----- Input data

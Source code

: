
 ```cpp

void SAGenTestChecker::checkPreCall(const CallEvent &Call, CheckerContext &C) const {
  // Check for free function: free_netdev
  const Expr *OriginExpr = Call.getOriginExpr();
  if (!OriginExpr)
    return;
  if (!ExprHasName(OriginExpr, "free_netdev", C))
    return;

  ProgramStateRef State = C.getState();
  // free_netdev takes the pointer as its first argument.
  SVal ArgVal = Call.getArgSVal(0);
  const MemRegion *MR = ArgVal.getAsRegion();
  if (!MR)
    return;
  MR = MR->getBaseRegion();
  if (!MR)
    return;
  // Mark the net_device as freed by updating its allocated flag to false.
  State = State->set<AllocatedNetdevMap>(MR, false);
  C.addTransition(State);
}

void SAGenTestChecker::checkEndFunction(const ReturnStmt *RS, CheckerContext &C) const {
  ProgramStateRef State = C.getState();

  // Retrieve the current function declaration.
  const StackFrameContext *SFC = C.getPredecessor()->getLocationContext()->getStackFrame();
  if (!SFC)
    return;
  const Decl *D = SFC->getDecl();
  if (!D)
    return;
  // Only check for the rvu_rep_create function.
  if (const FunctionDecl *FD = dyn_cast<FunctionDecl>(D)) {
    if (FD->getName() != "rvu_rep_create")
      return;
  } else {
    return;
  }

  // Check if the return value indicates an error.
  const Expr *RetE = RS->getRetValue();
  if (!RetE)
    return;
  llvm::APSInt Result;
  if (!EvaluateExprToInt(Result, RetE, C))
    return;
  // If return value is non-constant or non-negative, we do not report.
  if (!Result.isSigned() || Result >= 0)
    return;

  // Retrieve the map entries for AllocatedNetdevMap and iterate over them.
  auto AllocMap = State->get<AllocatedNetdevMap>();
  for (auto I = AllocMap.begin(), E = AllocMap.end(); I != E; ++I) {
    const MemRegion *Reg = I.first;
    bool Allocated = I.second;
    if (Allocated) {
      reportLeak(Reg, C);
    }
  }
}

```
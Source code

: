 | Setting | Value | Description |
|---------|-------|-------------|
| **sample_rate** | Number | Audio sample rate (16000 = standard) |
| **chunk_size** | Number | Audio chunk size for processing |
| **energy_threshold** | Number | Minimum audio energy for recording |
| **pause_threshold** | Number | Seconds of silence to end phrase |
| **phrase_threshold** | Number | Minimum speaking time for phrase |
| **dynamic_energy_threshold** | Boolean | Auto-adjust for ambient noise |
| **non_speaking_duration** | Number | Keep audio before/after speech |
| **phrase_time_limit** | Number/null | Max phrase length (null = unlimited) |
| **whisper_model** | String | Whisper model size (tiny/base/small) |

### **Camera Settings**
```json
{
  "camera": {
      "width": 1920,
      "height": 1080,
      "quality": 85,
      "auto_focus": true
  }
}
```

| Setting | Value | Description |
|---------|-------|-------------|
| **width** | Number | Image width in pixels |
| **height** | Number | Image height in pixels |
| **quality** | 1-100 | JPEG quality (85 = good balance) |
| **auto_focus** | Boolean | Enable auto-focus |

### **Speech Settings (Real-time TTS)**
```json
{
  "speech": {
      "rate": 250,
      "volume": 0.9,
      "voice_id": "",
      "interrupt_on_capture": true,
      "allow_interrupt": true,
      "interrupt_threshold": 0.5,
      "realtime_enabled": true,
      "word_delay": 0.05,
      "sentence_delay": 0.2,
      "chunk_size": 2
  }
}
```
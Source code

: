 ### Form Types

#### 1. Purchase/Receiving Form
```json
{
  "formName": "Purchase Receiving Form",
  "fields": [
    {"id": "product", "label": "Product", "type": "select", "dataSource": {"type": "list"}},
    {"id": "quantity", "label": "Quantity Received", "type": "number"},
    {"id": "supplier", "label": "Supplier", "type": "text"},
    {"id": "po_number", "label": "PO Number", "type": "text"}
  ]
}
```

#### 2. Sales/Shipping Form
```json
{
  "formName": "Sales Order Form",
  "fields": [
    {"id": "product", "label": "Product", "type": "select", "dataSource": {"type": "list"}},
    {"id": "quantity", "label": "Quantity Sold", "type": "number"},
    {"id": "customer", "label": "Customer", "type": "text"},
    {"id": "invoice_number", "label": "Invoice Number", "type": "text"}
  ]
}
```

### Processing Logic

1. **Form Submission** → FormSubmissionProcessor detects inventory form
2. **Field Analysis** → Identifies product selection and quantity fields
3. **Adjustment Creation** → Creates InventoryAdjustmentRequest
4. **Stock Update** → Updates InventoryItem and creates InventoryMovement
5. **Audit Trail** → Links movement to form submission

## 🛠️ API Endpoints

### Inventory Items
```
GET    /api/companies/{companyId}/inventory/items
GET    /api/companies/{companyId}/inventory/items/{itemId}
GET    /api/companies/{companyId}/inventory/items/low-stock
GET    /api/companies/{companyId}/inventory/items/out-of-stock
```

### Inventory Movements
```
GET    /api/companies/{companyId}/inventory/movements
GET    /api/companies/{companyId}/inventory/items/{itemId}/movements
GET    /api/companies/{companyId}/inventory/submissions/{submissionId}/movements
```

----------

(Problem to work on) Every line with "Image" in it should be copied from the entries above.

(Your response)
| **width** | Number | Image width in pixels |
| **height** | Number | Image height in pixels |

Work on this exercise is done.